The rapid expansion of generative AI has triggered a boom in data center construction and hardware production. As AI applications become more complex and are more widely adopted, the specialized hardware that powers them, accelerators from the likes of Nvidia and AMD, has proliferated at an unprecedented rate. This surge has driven a dramatic escalation in energy consumption, with AI expected to account for nearly half of all data center electricity usage by next year, up from about 20 percent today.
AI expected to account for nearly half of all data center electricity usage by next year, up from about 20 percent today.
This transformation has been meticulously analyzed by Alex de Vries-Gao, a PhD candidate at Vrije Universiteit Amsterdam’s Institute for Environmental Studies. His research, published in the journal Joule, draws on public device specifications, analyst forecasts, and corporate disclosures to estimate the production volume and energy consumption of AI hardware.
Because major tech firms rarely disclose the electricity consumption of their AI operations, de Vries-Gao used a triangulation method, examining the supply chain for advanced chips and the manufacturing capacity of key players such as TSMC.
The numbers tell a stark story. Each Nvidia H100 AI accelerator, a staple in modern data centers, consumes 700 watts continuously when running complex models. Multiply that by millions of units, and the cumulative energy draw becomes staggering.
De Vries-Gao estimates that hardware produced in 2023 – 2024 alone could ultimately demand between 5.3 and 9.4 gigawatts, enough to eclipse Ireland’s entire national electricity consumption.
But the real surge lies ahead. TSMC’s CoWoS packaging technology allows powerful processors and high-speed memory to be integrated into single units, the core of modern AI systems. De Vries-Gao found that TSMC more than doubled its CoWoS production capacity between 2023 and 2024, yet demand from AI chipmakers like Nvidia and AMD still outstripped supply.
TSMC plans to double CoWoS capacity again in 2025. If current trends continue, de Vries-Gao projects that total AI system power needs could reach 23 gigawatts by the end of the year – roughly equivalent to the UK’s average national power consumption.
This would give AI a larger energy footprint than global Bitcoin mining. The International Energy Agency warns that this growth could single-handedly double the electricity consumption of data centers within two years.
While improvements in energy efficiency and increased reliance on renewable power have helped somewhat, these gains are being rapidly outpaced by the scale of new hardware and data center deployment.
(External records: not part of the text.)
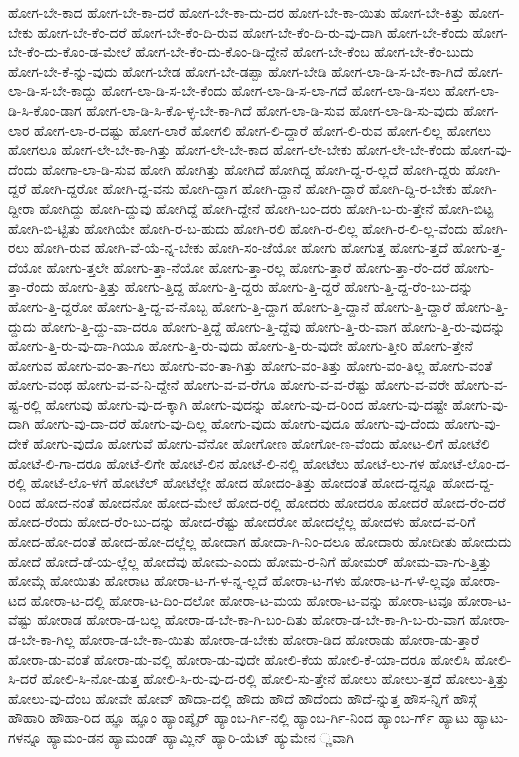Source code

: {ಹೋಗ-ಬೇ-ಕಾದ
ಹೋಗ-ಬೇ-ಕಾ-ದರೆ
ಹೋಗ-ಬೇ-ಕಾ-ದು-ದರ
ಹೋಗ-ಬೇ-ಕಾ-ಯಿತು
ಹೋಗ-ಬೇ-ಕಿತ್ತು
ಹೋಗ-ಬೇಕು
ಹೋಗ-ಬೇ-ಕೆಂ-ದರೆ
ಹೋಗ-ಬೇ-ಕೆಂ-ದಿ-ರುವ
ಹೋಗ-ಬೇ-ಕೆಂ-ದಿ-ರು-ವು-ದಾಗಿ
ಹೋಗ-ಬೇ-ಕೆಂದು
ಹೋಗ-ಬೇ-ಕೆಂ-ದು-ಕೊಂ-ಡ-ಮೇಲೆ
ಹೋಗ-ಬೇ-ಕೆಂ-ದು-ಕೊಂ-ಡಿ-ದ್ದೇನೆ
ಹೋಗ-ಬೇ-ಕೆಂಬ
ಹೋಗ-ಬೇ-ಕೆಂ-ಬುದು
ಹೋಗ-ಬೇ-ಕೆ-ನ್ನು-ವುದು
ಹೋಗ-ಬೇಡ
ಹೋಗ-ಬೇ-ಡಪ್ಪಾ
ಹೋಗ-ಬೇಡಿ
ಹೋಗ-ಲಾ-ಡಿ-ಸ-ಬೇ-ಕಾ-ಗಿದೆ
ಹೋಗ-ಲಾ-ಡಿ-ಸ-ಬೇ-ಕಾದ್ದು
ಹೋಗ-ಲಾ-ಡಿ-ಸ-ಬೇ-ಕೆಂದು
ಹೋಗ-ಲಾ-ಡಿ-ಸ-ಲಾ-ಗದೆ
ಹೋಗ-ಲಾ-ಡಿ-ಸಲು
ಹೋಗ-ಲಾ-ಡಿ-ಸಿ-ಕೊಂ-ಡಾಗ
ಹೋಗ-ಲಾ-ಡಿ-ಸಿ-ಕೊ-ಳ್ಳ-ಬೇ-ಕಾ-ಗಿದೆ
ಹೋಗ-ಲಾ-ಡಿ-ಸುವ
ಹೋಗ-ಲಾ-ಡಿ-ಸು-ವುದು
ಹೋಗ-ಲಾರ
ಹೋಗ-ಲಾ-ರ-ದಷ್ಟು
ಹೋಗ-ಲಾರೆ
ಹೋಗಲಿ
ಹೋಗ-ಲಿ-ದ್ದಾರೆ
ಹೋಗ-ಲಿ-ರುವ
ಹೋಗ-ಲಿಲ್ಲ
ಹೋಗಲು
ಹೋಗಲೂ
ಹೋಗ-ಲೇ-ಬೇ-ಕಾ-ಗಿತ್ತು
ಹೋಗ-ಲೇ-ಬೇ-ಕಾದ
ಹೋಗ-ಲೇ-ಬೇಕು
ಹೋಗ-ಲೇ-ಬೇ-ಕೆಂದು
ಹೋಗ-ವು-ದೆಂದು
ಹೋಗಾ-ಲಾ-ಡಿ-ಸುವ
ಹೋಗಿ
ಹೋಗಿತ್ತು
ಹೋಗಿದೆ
ಹೋಗಿದ್ದ
ಹೋಗಿ-ದ್ದ-ರ-ಲ್ಲದೆ
ಹೋಗಿ-ದ್ದರು
ಹೋಗಿ-ದ್ದರೆ
ಹೋಗಿ-ದ್ದರೋ
ಹೋಗಿ-ದ್ದ-ವನು
ಹೋಗಿ-ದ್ದಾಗ
ಹೋಗಿ-ದ್ದಾನೆ
ಹೋಗಿ-ದ್ದಾರೆ
ಹೋಗಿ-ದ್ದಿ-ರ-ಬೇಕು
ಹೋಗಿ-ದ್ದೀರಾ
ಹೋಗಿದ್ದು
ಹೋಗಿ-ದ್ದುವು
ಹೋಗಿದ್ದೆ
ಹೋಗಿ-ದ್ದೇನೆ
ಹೋಗಿ-ಬಂ-ದರು
ಹೋಗಿ-ಬ-ರು-ತ್ತೇನೆ
ಹೋಗಿ-ಬಿಟ್ಟ
ಹೋಗಿ-ಬಿ-ಟ್ಟಿತು
ಹೋಗಿಯೇ
ಹೋಗಿ-ರ-ಬ-ಹುದು
ಹೋಗಿ-ರಲಿ
ಹೋಗಿ-ರ-ಲಿಲ್ಲ
ಹೋಗಿ-ರ-ಲಿ-ಲ್ಲ-ವೆಂದು
ಹೋಗಿ-ರಲು
ಹೋಗಿ-ರುವ
ಹೋಗಿ-ವೆ-ಯೆ-ನ್ನ-ಬೇಕು
ಹೋಗಿ-ಸಂ-ಜೆಯೋ
ಹೋಗು
ಹೋಗುತ್ತ
ಹೋಗು-ತ್ತದೆ
ಹೋಗು-ತ್ತ-ದೆಯೋ
ಹೋಗು-ತ್ತಲೇ
ಹೋಗು-ತ್ತಾ-ನೆಯೋ
ಹೋಗು-ತ್ತಾ-ರಲ್ಲ
ಹೋಗು-ತ್ತಾರೆ
ಹೋಗು-ತ್ತಾ-ರೆಂ-ದರೆ
ಹೋಗು-ತ್ತಾ-ರೆಂದು
ಹೋಗು-ತ್ತಿತ್ತು
ಹೋಗು-ತ್ತಿದ್ದ
ಹೋಗು-ತ್ತಿ-ದ್ದರು
ಹೋಗು-ತ್ತಿ-ದ್ದರೆ
ಹೋಗು-ತ್ತಿ-ದ್ದ-ರೆಂ-ಬು-ದನ್ನು
ಹೋಗು-ತ್ತಿ-ದ್ದರೋ
ಹೋಗು-ತ್ತಿ-ದ್ದ-ವ-ನೊಬ್ಬ
ಹೋಗು-ತ್ತಿ-ದ್ದಾಗ
ಹೋಗು-ತ್ತಿ-ದ್ದಾನೆ
ಹೋಗು-ತ್ತಿ-ದ್ದಾರೆ
ಹೋಗು-ತ್ತಿ-ದ್ದುದು
ಹೋಗು-ತ್ತಿ-ದ್ದು-ವಾ-ದರೂ
ಹೋಗು-ತ್ತಿದ್ದೆ
ಹೋಗು-ತ್ತಿ-ದ್ದೆವು
ಹೋಗು-ತ್ತಿ-ರು-ವಾಗ
ಹೋಗು-ತ್ತಿ-ರು-ವುದನ್ನು
ಹೋಗು-ತ್ತಿ-ರು-ವು-ದಾ-ಗಿಯೂ
ಹೋಗು-ತ್ತಿ-ರು-ವುದು
ಹೋಗು-ತ್ತಿ-ರು-ವುದೇ
ಹೋಗು-ತ್ತೀರಿ
ಹೋಗು-ತ್ತೇನೆ
ಹೋಗುವ
ಹೋಗು-ವಂ-ತಾ-ಗಲು
ಹೋಗು-ವಂ-ತಾ-ಗಿತ್ತು
ಹೋಗು-ವಂ-ತಿತ್ತು
ಹೋಗು-ವಂ-ತಿಲ್ಲ
ಹೋಗು-ವಂತೆ
ಹೋಗು-ವಂಥ
ಹೋಗು-ವ-ವ-ನಿ-ದ್ದೇನೆ
ಹೋಗು-ವ-ವ-ರೆಗೂ
ಹೋಗು-ವ-ವ-ರೆಷ್ಟು
ಹೋಗು-ವ-ವರೇ
ಹೋಗು-ವ-ಷ್ಟ-ರಲ್ಲಿ
ಹೋಗುವು
ಹೋಗು-ವು-ದ-ಕ್ಕಾಗಿ
ಹೋಗು-ವುದನ್ನು
ಹೋಗು-ವು-ದ-ರಿಂದ
ಹೋಗು-ವು-ದಷ್ಟೇ
ಹೋಗು-ವು-ದಾಗಿ
ಹೋಗು-ವು-ದಾ-ದರೆ
ಹೋಗು-ವು-ದಿಲ್ಲ
ಹೋಗು-ವುದು
ಹೋಗು-ವುದೂ
ಹೋಗು-ವು-ದೆಂದು
ಹೋಗು-ವು-ದೇಕೆ
ಹೋಗು-ವುದೊ
ಹೋಗುವೆ
ಹೋಗು-ವೆನೋ
ಹೋಗೋಣ
ಹೋಗೋ-ಣ-ವೆಂದು
ಹೋಟ-ಲಿಗೆ
ಹೋಟೆಲಿ
ಹೋಟೆ-ಲಿ-ಗಾ-ದರೂ
ಹೋಟೆ-ಲಿಗೇ
ಹೋಟೆ-ಲಿನ
ಹೋಟೆ-ಲಿ-ನಲ್ಲಿ
ಹೋಟೆಲು
ಹೋಟೆ-ಲು-ಗಳ
ಹೋಟೆ-ಲೊಂ-ದ-ರಲ್ಲಿ
ಹೋಟೆ-ಲೊ-ಳಗೆ
ಹೋಟೆಲ್
ಹೋಟೆಲ್ಲೇ
ಹೋದ
ಹೋದಂ-ತಿತ್ತು
ಹೋದಂತೆ
ಹೋದ-ದ್ದನ್ನೂ
ಹೋದ-ದ್ದ-ರಿಂದ
ಹೋದ-ನಂತೆ
ಹೋದನೋ
ಹೋದ-ಮೇಲೆ
ಹೋದ-ರಲ್ಲಿ
ಹೋದರು
ಹೋದರೂ
ಹೋದರೆ
ಹೋದ-ರೆಂ-ದರೆ
ಹೋದ-ರೆಂದು
ಹೋದ-ರೆಂ-ಬು-ದನ್ನು
ಹೋದ-ರೆಷ್ಟು
ಹೋದರೋ
ಹೋದಲ್ಲೆಲ್ಲ
ಹೋದಳು
ಹೋದ-ವ-ರಿಗೆ
ಹೋದ-ಹೋ-ದಂತೆ
ಹೋದ-ಹೋ-ದಲ್ಲೆಲ್ಲ
ಹೋದಾಗ
ಹೋದಾ-ಗಿ-ನಿಂ-ದಲೂ
ಹೋದಾರು
ಹೋದೀತು
ಹೋದುದು
ಹೋದೆ
ಹೋದೆ-ಡೆ-ಯ-ಲ್ಲೆಲ್ಲ
ಹೋದೆವು
ಹೋಮ-ಎಂದು
ಹೋಮ-ರ-ನಿಗೆ
ಹೋಮರ್
ಹೋಮ-ವಾ-ಗು-ತ್ತಿತ್ತು
ಹೋಮ್ಗೆ
ಹೋಯಿತು
ಹೋರಾಟ
ಹೋರಾ-ಟ-ಗ-ಳ-ನ್ನ-ಲ್ಲದೆ
ಹೋರಾ-ಟ-ಗಳು
ಹೋರಾ-ಟ-ಗ-ಳೆ-ಲ್ಲವೂ
ಹೋರಾ-ಟದ
ಹೋರಾ-ಟ-ದಲ್ಲಿ
ಹೋರಾ-ಟ-ದಿಂ-ದಲೋ
ಹೋರಾ-ಟ-ಮಯ
ಹೋರಾ-ಟ-ವನ್ನು
ಹೋರಾ-ಟವೂ
ಹೋರಾ-ಟ-ವೆಷ್ಟು
ಹೋರಾಡ
ಹೋರಾ-ಡ-ಬಲ್ಲ
ಹೋರಾ-ಡ-ಬೇ-ಕಾ-ಗಿ-ಬಂ-ದಿತು
ಹೋರಾ-ಡ-ಬೇ-ಕಾ-ಗಿ-ಬ-ರು-ವಾಗ
ಹೋರಾ-ಡ-ಬೇ-ಕಾ-ಗಿಲ್ಲ
ಹೋರಾ-ಡ-ಬೇ-ಕಾ-ಯಿತು
ಹೋರಾ-ಡ-ಬೇಕು
ಹೋರಾ-ಡಿದ
ಹೋರಾಡು
ಹೋರಾ-ಡು-ತ್ತಾರೆ
ಹೋರಾ-ಡು-ವಂತೆ
ಹೋರಾ-ಡು-ವಲ್ಲಿ
ಹೋರಾ-ಡು-ವುದೇ
ಹೋಲಿ-ಕೆಯ
ಹೋಲಿ-ಕೆ-ಯಾ-ದರೂ
ಹೋಲಿಸಿ
ಹೋಲಿ-ಸಿ-ದರೆ
ಹೋಲಿ-ಸಿ-ನೋ-ಡುತ್ತ
ಹೋಲಿ-ಸಿ-ರು-ವು-ದ-ರಲ್ಲಿ
ಹೋಲಿ-ಸು-ತ್ತೇನೆ
ಹೋಲು
ಹೋಲು-ತ್ತದೆ
ಹೋಲು-ತ್ತಿತ್ತು
ಹೋಲು-ವು-ದೆಂಬ
ಹೋವೇ
ಹೋವ್
ಹೌದಾ-ದಲ್ಲಿ
ಹೌದು
ಹೌದೆ
ಹೌದೆಂದು
ಹೌದೆ-ನ್ನುತ್ತ
ಹೌಸ-ನ್ನಿಗೆ
ಹೌಸ್ಗೆ
ಹೌಹಾರಿ
ಹೌಹಾ-ರಿದ
ಹ್ಞೂ
ಹ್ಞೂಂ
ಹ್ಯಾಂಪ್ಶೈರ್
ಹ್ಯಾಂಬ-ರ್ಗಿ-ನಲ್ಲಿ
ಹ್ಯಾಂಬ-ರ್ಗಿ-ನಿಂದ
ಹ್ಯಾಂಬ-ರ್ಗ್
ಹ್ಯಾಟು
ಹ್ಯಾಟು-ಗಳನ್ನೂ
ಹ್ಯಾಮಂ-ಡನ
ಹ್ಯಾಮಂಡ್
ಹ್ಯಾಮ್ಲಿನ್
ಹ್ಯಾರಿ-ಯೆಟ್
ಹ್ಯುಮೇನ
್ಣವಾಗಿ
}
The industry’s “bigger is better” mindset – where ever-larger models are pursued to boost performance – has created a feedback loop of escalating resource use. Even as individual data centers become more efficient, overall energy use continues to rise.
Behind the scenes, a manufacturing arms race complicates any efficiency gains. Each new generation of AI chips requires increasingly sophisticated packaging. TSMC’s latest CoWoS-L technology, while essential for next-gen processors, struggles with low production yields.
Meanwhile, companies like Google report “power capacity crises” as they scramble to build data centers fast enough. Some projects are now repurposing fossil fuel infrastructure, with one securing 4.5 gigawatts of natural gas capacity specifically for AI workloads.
The environmental impact of AI depends heavily on where these power-hungry systems operate. In regions where electricity is primarily generated from fossil fuels, the associated carbon emissions can be significantly higher than in areas powered by renewables. A server farm in coal-reliant West Virginia, for example, generates nearly twice the carbon emissions of one in renewable-rich California.
Yet, tech giants rarely disclose where or how their AI operates – a transparency gap that threatens to undermine climate targets. This opacity makes it challenging for policymakers, researchers, and the public to fully assess the environmental implications of the AI boom.